• [PROBLEM DESCRIPTION]: Please print each of the entries below exactly.

• [RECORDS FOR THE EXERCISE]:
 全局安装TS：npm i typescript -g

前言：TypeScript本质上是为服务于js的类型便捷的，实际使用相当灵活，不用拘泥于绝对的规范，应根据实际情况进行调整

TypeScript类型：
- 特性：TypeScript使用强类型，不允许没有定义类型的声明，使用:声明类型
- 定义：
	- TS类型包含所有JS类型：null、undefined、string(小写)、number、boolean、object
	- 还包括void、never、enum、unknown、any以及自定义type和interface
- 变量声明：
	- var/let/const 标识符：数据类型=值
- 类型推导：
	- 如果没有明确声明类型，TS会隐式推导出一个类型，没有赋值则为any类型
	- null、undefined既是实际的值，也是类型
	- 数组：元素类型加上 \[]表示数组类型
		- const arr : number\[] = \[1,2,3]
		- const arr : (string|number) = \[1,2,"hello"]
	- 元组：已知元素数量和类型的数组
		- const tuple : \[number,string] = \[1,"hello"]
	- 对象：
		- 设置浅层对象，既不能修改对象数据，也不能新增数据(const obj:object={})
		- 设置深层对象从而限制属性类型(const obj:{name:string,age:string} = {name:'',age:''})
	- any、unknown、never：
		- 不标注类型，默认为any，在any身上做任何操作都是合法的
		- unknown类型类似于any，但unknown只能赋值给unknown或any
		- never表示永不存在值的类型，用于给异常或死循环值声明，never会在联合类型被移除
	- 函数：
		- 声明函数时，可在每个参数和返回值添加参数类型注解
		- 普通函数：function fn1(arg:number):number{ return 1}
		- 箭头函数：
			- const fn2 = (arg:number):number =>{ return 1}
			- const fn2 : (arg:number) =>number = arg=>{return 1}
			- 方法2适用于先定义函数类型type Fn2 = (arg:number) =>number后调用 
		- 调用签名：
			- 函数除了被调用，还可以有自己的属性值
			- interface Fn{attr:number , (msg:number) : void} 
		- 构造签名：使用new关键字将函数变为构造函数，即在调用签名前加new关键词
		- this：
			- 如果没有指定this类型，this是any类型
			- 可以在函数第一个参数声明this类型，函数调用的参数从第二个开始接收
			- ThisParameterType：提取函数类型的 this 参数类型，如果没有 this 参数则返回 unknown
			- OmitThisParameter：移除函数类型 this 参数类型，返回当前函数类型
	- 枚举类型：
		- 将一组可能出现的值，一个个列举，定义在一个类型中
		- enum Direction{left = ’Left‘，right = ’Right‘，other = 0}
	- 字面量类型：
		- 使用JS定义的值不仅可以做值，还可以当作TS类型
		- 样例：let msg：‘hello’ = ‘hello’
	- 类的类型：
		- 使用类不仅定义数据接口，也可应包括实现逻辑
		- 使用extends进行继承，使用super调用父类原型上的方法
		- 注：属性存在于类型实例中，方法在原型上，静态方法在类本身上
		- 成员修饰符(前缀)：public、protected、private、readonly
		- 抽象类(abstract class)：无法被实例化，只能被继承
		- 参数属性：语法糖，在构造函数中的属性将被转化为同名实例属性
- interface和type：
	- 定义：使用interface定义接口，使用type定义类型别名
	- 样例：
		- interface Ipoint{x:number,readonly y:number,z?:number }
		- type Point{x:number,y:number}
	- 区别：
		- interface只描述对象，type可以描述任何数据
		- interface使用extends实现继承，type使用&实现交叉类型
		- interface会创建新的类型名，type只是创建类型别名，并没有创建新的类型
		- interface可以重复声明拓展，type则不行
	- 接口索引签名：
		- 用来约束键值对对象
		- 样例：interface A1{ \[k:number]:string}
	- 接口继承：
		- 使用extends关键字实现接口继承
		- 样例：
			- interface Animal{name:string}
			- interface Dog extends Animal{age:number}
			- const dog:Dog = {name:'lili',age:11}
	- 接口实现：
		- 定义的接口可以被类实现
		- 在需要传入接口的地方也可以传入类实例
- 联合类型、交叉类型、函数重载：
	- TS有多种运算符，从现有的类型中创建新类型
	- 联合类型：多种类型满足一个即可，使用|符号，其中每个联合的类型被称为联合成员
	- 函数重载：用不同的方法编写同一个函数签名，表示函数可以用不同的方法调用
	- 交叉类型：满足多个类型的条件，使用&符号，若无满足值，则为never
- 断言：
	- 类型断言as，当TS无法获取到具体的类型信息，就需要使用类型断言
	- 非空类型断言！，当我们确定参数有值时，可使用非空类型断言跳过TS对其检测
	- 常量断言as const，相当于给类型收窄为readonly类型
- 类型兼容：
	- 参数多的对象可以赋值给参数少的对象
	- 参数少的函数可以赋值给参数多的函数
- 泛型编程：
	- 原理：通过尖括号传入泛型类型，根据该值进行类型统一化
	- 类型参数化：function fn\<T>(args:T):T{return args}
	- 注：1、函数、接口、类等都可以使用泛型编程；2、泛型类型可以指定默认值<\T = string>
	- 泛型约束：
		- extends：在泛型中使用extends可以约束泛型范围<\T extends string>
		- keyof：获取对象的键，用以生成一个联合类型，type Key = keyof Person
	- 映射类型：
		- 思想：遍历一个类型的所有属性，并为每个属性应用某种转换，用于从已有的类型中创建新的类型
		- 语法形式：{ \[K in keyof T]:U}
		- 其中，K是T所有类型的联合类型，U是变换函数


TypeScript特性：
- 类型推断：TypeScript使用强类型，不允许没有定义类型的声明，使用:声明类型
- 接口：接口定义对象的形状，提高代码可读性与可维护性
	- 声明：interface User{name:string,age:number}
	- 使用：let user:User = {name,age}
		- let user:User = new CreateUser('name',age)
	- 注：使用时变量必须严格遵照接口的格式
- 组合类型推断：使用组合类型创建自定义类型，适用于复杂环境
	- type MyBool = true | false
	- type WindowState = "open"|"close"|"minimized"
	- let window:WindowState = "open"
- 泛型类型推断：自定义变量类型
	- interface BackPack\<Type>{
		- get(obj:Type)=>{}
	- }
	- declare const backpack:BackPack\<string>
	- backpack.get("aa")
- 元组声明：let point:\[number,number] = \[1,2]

• [ANSWER BOX]:
 全局安装TS：npm i typescript -g

前言：TypeScript本质上是为服务于js的类型便捷的，实际使用相当灵活，不用拘泥于绝对的规范，应根据实际情况进行调整

TypeScript类型：
- 特性：TypeScript使用强类型，不允许没有定义类型的声明，使用:声明类型
- 定义：
	- TS类型包含所有JS类型：null、undefined、string(小写)、number、boolean、object
	- 还包括void、never、enum、unknown、any以及自定义type和interface
- 变量声明：
	- var/let/const 标识符：数据类型=值
- 类型推导：
	- 如果没有明确声明类型，TS会隐式推导出一个类型，没有赋值则为any类型
	- null、undefined既是实际的值，也是类型
	- 数组：元素类型加上 \[]表示数组类型
		- const arr : number\[] = \[1,2,3]
		- const arr : (string|number) = \[1,2,"hello"]
	- 元组：已知元素数量和类型的数组
		- const tuple : \[number,string] = \[1,"hello"]
	- 对象：
		- 设置浅层对象，既不能修改对象数据，也不能新增数据(const obj:object={})
		- 设置深层对象从而限制属性类型(const obj:{name:string,age:string} = {name:'',age:''})
	- any、unknown、never：
		- 不标注类型，默认为any，在any身上做任何操作都是合法的
		- unknown类型类似于any，但unknown只能赋值给unknown或any
		- never表示永不存在值的类型，用于给异常或死循环值声明，never会在联合类型被移除
	- 函数：
		- 声明函数时，可在每个参数和返回值添加参数类型注解
		- 普通函数：function fn1(arg:number):number{ return 1}
		- 箭头函数：
			- const fn2 = (arg:number):number =>{ return 1}
			- const fn2 : (arg:number) =>number = arg=>{return 1}
			- 方法2适用于先定义函数类型type Fn2 = (arg:number) =>number后调用 
		- 调用签名：
			- 函数除了被调用，还可以有自己的属性值
			- interface Fn{attr:number , (msg:number) : void} 
		- 构造签名：使用new关键字将函数变为构造函数，即在调用签名前加new关键词
		- this：
			- 如果没有指定this类型，this是any类型
			- 可以在函数第一个参数声明this类型，函数调用的参数从第二个开始接收
			- ThisParameterType：提取函数类型的 this 参数类型，如果没有 this 参数则返回 unknown
			- OmitThisParameter：移除函数类型 this 参数类型，返回当前函数类型
	- 枚举类型：
		- 将一组可能出现的值，一个个列举，定义在一个类型中
		- enum Direction{left = ’Left‘，right = ’Right‘，other = 0}
	- 字面量类型：
		- 使用JS定义的值不仅可以做值，还可以当作TS类型
		- 样例：let msg：‘hello’ = ‘hello’
	- 类的类型：
		- 使用类不仅定义数据接口，也可应包括实现逻辑
		- 使用extends进行继承，使用super调用父类原型上的方法
		- 注：属性存在于类型实例中，方法在原型上，静态方法在类本身上
		- 成员修饰符(前缀)：public、protected、private、readonly
		- 抽象类(abstract class)：无法被实例化，只能被继承
		- 参数属性：语法糖，在构造函数中的属性将被转化为同名实例属性
- interface和type：
	- 定义：使用interface定义接口，使用type定义类型别名
	- 样例：
		- interface Ipoint{x:number,readonly y:number,z?:number }
		- type Point{x:number,y:number}
	- 区别：
		- interface只描述对象，type可以描述任何数据
		- interface使用extends实现继承，type使用&实现交叉类型
		- interface会创建新的类型名，type只是创建类型别名，并没有创建新的类型
		- interface可以重复声明拓展，type则不行
	- 接口索引签名：
		- 用来约束键值对对象
		- 样例：interface A1{ \[k:number]:string}
	- 接口继承：
		- 使用extends关键字实现接口继承
		- 样例：
			- interface Animal{name:string}
			- interface Dog extends Animal{age:number}
			- const dog:Dog = {name:'lili',age:11}
	- 接口实现：
		- 定义的接口可以被类实现
		- 在需要传入接口的地方也可以传入类实例
- 联合类型、交叉类型、函数重载：
	- TS有多种运算符，从现有的类型中创建新类型
	- 联合类型：多种类型满足一个即可，使用|符号，其中每个联合的类型被称为联合成员
	- 函数重载：用不同的方法编写同一个函数签名，表示函数可以用不同的方法调用
	- 交叉类型：满足多个类型的条件，使用&符号，若无满足值，则为never
- 断言：
	- 类型断言as，当TS无法获取到具体的类型信息，就需要使用类型断言
	- 非空类型断言！，当我们确定参数有值时，可使用非空类型断言跳过TS对其检测
	- 常量断言as const，相当于给类型收窄为readonly类型
- 类型兼容：
	- 参数多的对象可以赋值给参数少的对象
	- 参数少的函数可以赋值给参数多的函数
- 泛型编程：
	- 原理：通过尖括号传入泛型类型，根据该值进行类型统一化
	- 类型参数化：function fn\<T>(args:T):T{return args}
	- 注：1、函数、接口、类等都可以使用泛型编程；2、泛型类型可以指定默认值<\T = string>
	- 泛型约束：
		- extends：在泛型中使用extends可以约束泛型范围<\T extends string>
		- keyof：获取对象的键，用以生成一个联合类型，type Key = keyof Person
	- 映射类型：
		- 思想：遍历一个类型的所有属性，并为每个属性应用某种转换，用于从已有的类型中创建新的类型
		- 语法形式：{ \[K in keyof T]:U}
		- 其中，K是T所有类型的联合类型，U是变换函数


TypeScript特性：
- 类型推断：TypeScript使用强类型，不允许没有定义类型的声明，使用:声明类型
- 接口：接口定义对象的形状，提高代码可读性与可维护性
	- 声明：interface User{name:string,age:number}
	- 使用：let user:User = {name,age}
		- let user:User = new CreateUser('name',age)
	- 注：使用时变量必须严格遵照接口的格式
- 组合类型推断：使用组合类型创建自定义类型，适用于复杂环境
	- type MyBool = true | false
	- type WindowState = "open"|"close"|"minimized"
	- let window:WindowState = "open"
- 泛型类型推断：自定义变量类型
	- interface BackPack\<Type>{
		- get(obj:Type)=>{}
	- }
	- declare const backpack:BackPack\<string>
	- backpack.get("aa")
- 元组声明：let point:\[number,number] = \[1,2]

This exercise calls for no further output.